Я часто просыпаюсь ночью в холодном поту с мыслью, что я стал банален, что у меня в жизни не слишком благополучно, что я умру под толстым стеганым одеялом, что я перестал быть изобретателем…

Меня часто упрекали за то, что я не развиваю собственные открытия и находки, всегда спешу к новым работам: после одного спектакля ставлю другой, как бы совершенно иной по манере. Но, во — первых, жизнь человеческая коротка, и, повторяя себя, многого не успеешь сделать; во- вторых, там, где поверхностный взгляд видит хаос разных стилей и манер, там я и мои сотрудники видим применение одних и тех же общих принципов к разному материалу, разнообразную обработку его в зависимости от стиля автора и задач сегодняшнего дня… И еще!.. Биограф мастеров Возрождения Джорджо Вазари, характеризуя наивысшее достижение художника, писал: «В манере доселе неизвестной…»Разве нас не волнует эта фраза? Разве не высшая честь для художнка — сделать работу «в манере доселе неизвестной»?

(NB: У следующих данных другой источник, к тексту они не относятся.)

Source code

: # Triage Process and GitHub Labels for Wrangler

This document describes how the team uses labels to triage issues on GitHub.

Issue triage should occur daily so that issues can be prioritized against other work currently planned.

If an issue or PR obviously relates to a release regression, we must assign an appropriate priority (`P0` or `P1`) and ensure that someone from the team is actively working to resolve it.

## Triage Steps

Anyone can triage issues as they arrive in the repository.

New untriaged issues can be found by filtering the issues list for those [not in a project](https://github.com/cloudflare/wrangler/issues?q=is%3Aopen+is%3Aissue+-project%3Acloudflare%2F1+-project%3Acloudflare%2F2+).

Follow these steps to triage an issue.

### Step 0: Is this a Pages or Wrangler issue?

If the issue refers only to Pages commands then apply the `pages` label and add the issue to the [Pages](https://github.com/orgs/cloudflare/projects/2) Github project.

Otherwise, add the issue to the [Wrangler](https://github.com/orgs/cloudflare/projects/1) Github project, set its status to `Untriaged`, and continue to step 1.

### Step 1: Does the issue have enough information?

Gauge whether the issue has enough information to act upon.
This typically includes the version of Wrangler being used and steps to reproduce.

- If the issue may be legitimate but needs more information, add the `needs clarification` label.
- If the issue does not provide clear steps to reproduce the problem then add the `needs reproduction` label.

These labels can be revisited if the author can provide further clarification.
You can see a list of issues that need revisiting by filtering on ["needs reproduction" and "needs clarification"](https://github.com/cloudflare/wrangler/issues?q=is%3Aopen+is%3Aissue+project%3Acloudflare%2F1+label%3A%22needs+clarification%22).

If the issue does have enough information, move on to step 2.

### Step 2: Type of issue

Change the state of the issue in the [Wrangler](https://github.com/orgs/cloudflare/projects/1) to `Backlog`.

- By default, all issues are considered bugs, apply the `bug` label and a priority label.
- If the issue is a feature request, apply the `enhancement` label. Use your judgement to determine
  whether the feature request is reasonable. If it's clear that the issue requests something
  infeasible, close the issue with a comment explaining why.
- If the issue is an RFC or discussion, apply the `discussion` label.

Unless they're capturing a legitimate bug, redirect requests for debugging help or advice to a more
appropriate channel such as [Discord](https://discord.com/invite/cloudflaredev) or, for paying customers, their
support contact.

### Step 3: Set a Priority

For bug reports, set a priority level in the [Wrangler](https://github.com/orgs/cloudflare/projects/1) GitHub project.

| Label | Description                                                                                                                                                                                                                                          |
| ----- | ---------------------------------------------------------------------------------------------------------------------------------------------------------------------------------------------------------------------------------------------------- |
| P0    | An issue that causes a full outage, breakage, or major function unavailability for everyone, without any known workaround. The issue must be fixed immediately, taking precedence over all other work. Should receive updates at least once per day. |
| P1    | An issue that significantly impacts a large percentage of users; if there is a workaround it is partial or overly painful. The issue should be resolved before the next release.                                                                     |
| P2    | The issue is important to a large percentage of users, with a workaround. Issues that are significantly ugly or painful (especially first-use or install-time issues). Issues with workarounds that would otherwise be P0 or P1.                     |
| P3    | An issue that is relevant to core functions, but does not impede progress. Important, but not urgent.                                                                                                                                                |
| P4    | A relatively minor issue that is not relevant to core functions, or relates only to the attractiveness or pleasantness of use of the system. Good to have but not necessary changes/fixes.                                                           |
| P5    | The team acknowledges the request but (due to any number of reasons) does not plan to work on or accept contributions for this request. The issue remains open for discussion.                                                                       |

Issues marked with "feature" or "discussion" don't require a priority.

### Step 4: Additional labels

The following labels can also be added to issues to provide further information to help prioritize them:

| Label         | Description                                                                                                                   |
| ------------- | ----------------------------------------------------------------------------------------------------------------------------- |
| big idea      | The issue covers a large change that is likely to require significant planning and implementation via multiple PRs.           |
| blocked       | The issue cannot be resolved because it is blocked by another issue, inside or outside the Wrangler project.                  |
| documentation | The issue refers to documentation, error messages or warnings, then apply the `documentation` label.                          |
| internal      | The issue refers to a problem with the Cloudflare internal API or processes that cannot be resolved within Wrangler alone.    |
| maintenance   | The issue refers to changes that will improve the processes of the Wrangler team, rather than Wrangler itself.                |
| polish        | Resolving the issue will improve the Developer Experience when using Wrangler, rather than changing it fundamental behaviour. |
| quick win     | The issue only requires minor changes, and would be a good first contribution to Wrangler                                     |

Так называемый успех премьеры не может быть главной целью театра. Иногда приходится с открытыми глазами идти на провал, которого ждешь. Когда я ставил «Командарм‑2» Сельвинского, я был уверен в неизбежном «провале», но это не влияло на мою решимость. Кроме близких тактических целей, у меня были стратегические дальние цели. Мне хотелось, чтобы великолепный поэт Сельвинский понюхал театрального пороха, и я надеялся, что он в будущем даст нам новую замечательную пьесу. В «Командарме‑2» были сильные сцены и энергичный стих, но там была и одна роковая ошибка: главное действующее лицо — Оконный — не мог быть героем советской трагедии, он слишком мелок для нее. Но я все же не жалею, что поставил эту пьесу. Без «провалов» не бывает и побед. В спектакле были находки, которые я очень ценю, и несколько первоклассных актерских работ. Разве этого мало? Я считаю, что бывают такие обстоятельства, когда театр должен смело идти на «провал», но не отступать. Это был именно такой случай.

Когда я вижу на улице скандал, я всегда останавливаюсь и смотрю. В уличных скандалах и сценках вы можете подглядеть самые разнообразные и сокровенные человеческие черты. Не слушайте милиционера, когда он вам говорит: «А ну, пройдите, гражданин!» Обойдите толпу, встаньте с другой стороны и смотрите. Когда я в молодости впервые приехал в Италию с планом осмотреть максимум музеев и дворцов, то я скоро это бросил, так как меня захватила оживленная жизнь миланской улицы. Я бродил, разинув рот, и упивался ею. Если я как — нибудь опоздаю на репетицию, а вы увидите в окно, что на улице какое — то происшествие, так и знайте — Мейерхольд обязательно там.

Критики очень хотели бы, чтобы созревание художника происходило бы где — то в лаборатории с занавешенными окнами и запертыми дверями. Но мы растем, созреваем, ищем, ошибаемся и находимся на глазах у всех и в сотрудничестве со зрителем. Полководцев тоже учит кровь, пролитая на полях сражений. А художников учит собственная кровь… Да и что такое ошибка? Из сегодняшней ошибки иногда вырастает завтрашняя удача.

Феруччо Бузони по — своему интерпретирует Баха[105], Шопена и Листа, и его интерпретации так и называются: «Бах- Бузони» или «Лист — Бузони». Никому, кроме пошляков, не приходит в голову начинать сравнивать значение Баха с Бузони и упрекать Бузони в нескромности и узурпации. А сколько в меня было вонзено критических копий за то, что я по — своему интерпретировал Островского и Гоголя. Любопытно, что это совершенно не возмущало ни Луначарского, ни Маяковского, ни Андрея Белого, но зато метальниковы всех видов буквально исходили слюной… Кажется, Мериме в «Кармен» приводит испанскую пословицу: «Удаль карлика в том, чтобы далеко плюнуть…»

вернуться

105

Феруччо Бенвенуто Бузони (1866–1924) — итальянский пианист, композитор, дирижер. Автор оперы «Турандот». В 1890–1891 гг. — профессор Московской консерватории.